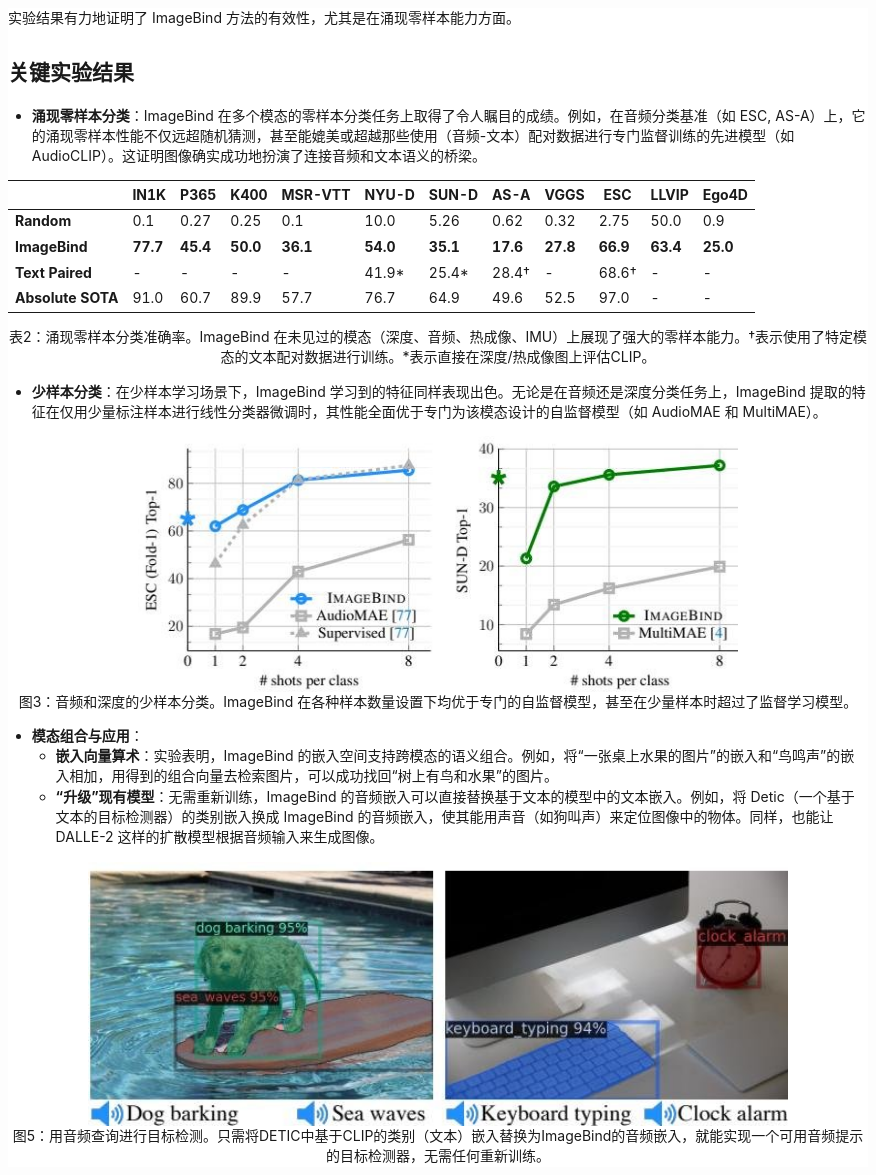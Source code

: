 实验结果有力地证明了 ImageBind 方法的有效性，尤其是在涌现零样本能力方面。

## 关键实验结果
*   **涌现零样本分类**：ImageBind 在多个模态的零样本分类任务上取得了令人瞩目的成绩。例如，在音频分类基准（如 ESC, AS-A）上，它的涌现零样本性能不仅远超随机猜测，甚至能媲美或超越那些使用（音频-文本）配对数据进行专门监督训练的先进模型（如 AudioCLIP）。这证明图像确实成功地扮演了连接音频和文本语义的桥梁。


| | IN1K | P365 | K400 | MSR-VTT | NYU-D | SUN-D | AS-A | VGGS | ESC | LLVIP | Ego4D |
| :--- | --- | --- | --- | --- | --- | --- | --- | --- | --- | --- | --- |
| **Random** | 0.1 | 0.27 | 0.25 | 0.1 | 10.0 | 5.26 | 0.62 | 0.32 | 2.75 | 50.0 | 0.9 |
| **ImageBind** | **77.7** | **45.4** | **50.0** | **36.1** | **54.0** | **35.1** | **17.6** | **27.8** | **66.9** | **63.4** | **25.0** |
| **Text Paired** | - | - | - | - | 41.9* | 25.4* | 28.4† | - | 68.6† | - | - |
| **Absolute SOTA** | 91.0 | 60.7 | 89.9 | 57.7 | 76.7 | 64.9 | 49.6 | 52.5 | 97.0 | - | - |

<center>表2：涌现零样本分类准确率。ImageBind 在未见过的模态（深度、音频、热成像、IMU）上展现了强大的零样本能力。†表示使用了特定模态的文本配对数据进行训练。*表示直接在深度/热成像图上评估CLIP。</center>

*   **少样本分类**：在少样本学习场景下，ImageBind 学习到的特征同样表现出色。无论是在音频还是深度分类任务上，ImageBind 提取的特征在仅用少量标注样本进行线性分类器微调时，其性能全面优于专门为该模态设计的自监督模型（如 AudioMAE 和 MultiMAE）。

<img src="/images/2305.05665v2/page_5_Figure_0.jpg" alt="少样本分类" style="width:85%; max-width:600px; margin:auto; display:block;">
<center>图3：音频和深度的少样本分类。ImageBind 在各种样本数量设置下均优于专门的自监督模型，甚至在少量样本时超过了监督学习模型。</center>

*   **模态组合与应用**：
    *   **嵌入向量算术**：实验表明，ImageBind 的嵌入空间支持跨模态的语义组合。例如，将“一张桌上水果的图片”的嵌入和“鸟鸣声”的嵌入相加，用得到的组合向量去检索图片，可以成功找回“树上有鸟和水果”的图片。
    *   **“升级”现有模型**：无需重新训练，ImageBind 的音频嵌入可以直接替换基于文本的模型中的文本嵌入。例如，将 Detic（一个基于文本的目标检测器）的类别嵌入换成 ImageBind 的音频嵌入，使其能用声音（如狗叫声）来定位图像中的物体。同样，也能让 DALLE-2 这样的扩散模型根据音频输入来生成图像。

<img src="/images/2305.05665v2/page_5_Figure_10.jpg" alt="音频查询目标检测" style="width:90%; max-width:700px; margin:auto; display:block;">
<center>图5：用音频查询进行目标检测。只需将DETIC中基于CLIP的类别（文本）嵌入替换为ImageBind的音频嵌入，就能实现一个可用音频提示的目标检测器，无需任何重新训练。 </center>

********************

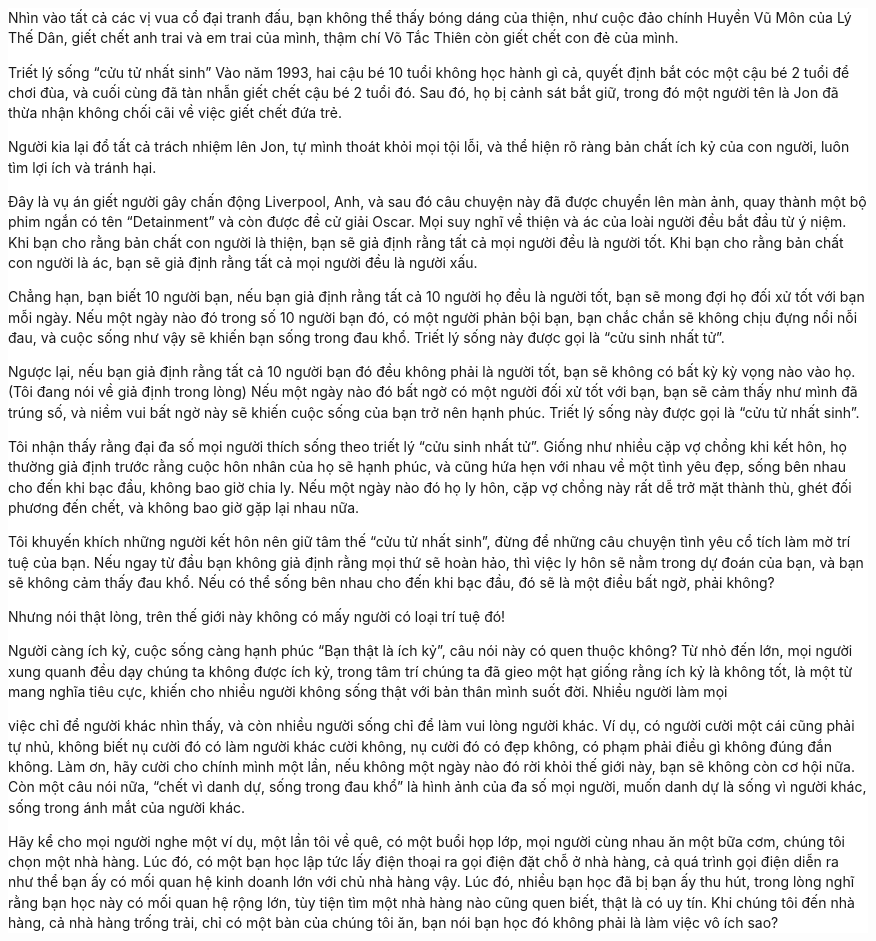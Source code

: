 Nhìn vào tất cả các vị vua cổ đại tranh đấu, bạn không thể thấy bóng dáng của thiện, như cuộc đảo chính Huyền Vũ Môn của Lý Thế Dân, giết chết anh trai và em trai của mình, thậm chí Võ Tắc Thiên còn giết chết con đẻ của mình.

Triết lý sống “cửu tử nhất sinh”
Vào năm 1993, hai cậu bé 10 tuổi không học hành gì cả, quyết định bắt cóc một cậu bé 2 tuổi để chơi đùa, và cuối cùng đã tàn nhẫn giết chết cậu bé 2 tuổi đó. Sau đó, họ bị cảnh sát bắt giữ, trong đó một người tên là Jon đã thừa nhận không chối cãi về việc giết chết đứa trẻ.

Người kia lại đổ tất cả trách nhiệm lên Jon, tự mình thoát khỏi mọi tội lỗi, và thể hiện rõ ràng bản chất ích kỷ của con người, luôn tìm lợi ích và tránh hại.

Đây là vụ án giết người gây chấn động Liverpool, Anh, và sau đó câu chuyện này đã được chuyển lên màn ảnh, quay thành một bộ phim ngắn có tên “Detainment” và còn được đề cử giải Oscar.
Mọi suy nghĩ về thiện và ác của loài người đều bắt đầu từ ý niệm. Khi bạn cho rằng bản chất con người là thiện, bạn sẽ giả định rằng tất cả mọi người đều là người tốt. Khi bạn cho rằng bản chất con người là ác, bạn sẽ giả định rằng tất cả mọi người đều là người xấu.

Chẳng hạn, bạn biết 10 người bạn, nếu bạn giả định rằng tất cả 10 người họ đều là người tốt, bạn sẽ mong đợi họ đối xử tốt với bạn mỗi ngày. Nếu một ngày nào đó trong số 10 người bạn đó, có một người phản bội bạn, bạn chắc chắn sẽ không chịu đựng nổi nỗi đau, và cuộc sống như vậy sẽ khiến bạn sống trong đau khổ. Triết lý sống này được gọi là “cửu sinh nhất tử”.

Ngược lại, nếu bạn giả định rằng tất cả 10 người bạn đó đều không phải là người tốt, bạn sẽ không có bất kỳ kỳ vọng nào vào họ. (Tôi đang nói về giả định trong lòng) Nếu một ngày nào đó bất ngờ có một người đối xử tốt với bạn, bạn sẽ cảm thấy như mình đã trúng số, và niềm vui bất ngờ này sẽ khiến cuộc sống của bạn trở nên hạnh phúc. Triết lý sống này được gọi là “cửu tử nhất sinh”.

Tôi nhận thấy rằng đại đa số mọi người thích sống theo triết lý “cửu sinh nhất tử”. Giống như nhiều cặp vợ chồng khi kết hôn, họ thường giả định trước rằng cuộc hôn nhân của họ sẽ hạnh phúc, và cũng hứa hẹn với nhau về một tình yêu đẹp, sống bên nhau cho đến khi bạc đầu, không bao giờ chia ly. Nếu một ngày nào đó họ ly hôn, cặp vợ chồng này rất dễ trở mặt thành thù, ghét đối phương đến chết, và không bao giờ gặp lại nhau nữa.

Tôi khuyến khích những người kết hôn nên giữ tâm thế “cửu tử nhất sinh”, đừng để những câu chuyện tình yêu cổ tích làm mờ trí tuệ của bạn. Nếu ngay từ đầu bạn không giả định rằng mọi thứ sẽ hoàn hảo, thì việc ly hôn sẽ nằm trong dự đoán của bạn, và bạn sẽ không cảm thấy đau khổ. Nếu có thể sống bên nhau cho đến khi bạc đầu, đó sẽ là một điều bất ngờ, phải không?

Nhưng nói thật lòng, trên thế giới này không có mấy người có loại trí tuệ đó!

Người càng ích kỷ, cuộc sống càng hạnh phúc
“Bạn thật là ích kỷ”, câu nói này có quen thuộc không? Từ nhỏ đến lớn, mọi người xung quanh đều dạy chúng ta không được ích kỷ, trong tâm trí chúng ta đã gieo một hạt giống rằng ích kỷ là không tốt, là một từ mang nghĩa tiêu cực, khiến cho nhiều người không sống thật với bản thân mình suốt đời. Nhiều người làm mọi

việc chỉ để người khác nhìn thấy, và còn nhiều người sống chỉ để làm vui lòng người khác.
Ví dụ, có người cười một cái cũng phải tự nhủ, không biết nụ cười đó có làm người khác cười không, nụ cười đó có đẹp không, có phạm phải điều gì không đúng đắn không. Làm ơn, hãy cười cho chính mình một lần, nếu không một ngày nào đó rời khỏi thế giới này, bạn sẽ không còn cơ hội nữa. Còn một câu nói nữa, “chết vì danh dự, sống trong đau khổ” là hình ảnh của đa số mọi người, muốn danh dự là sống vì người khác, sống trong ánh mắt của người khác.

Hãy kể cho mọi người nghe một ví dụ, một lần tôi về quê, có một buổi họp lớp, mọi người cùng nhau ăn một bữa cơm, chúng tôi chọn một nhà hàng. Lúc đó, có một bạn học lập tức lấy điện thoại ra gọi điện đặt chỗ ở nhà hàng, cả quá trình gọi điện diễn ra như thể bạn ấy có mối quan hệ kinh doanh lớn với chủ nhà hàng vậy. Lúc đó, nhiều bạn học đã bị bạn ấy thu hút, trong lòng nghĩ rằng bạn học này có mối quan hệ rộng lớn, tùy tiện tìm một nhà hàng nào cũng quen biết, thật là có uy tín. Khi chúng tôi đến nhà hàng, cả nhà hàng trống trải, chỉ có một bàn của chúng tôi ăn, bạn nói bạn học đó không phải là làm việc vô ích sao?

********************

What you will do: Could you copy each line from the listing that has the word "chuyện" in it?

Response to this task:
Đây là vụ án giết người gây chấn động Liverpool, Anh, và sau đó câu chuyện này đã được chuyển lên màn ảnh, quay thành một bộ phim ngắn có tên “Detainment” và còn được đề cử giải Oscar.
Tôi khuyến khích những người kết hôn nên giữ tâm thế “cửu tử nhất sinh”, đừng để những câu chuyện tình yêu cổ tích làm mờ trí tuệ của bạn. Nếu ngay từ đầu bạn không giả định rằng mọi thứ sẽ hoàn hảo, thì việc ly hôn sẽ nằm trong dự đoán của bạn, và bạn sẽ không cảm thấy đau khổ. Nếu có thể sống bên nhau cho đến khi bạc đầu, đó sẽ là một điều bất ngờ, phải không?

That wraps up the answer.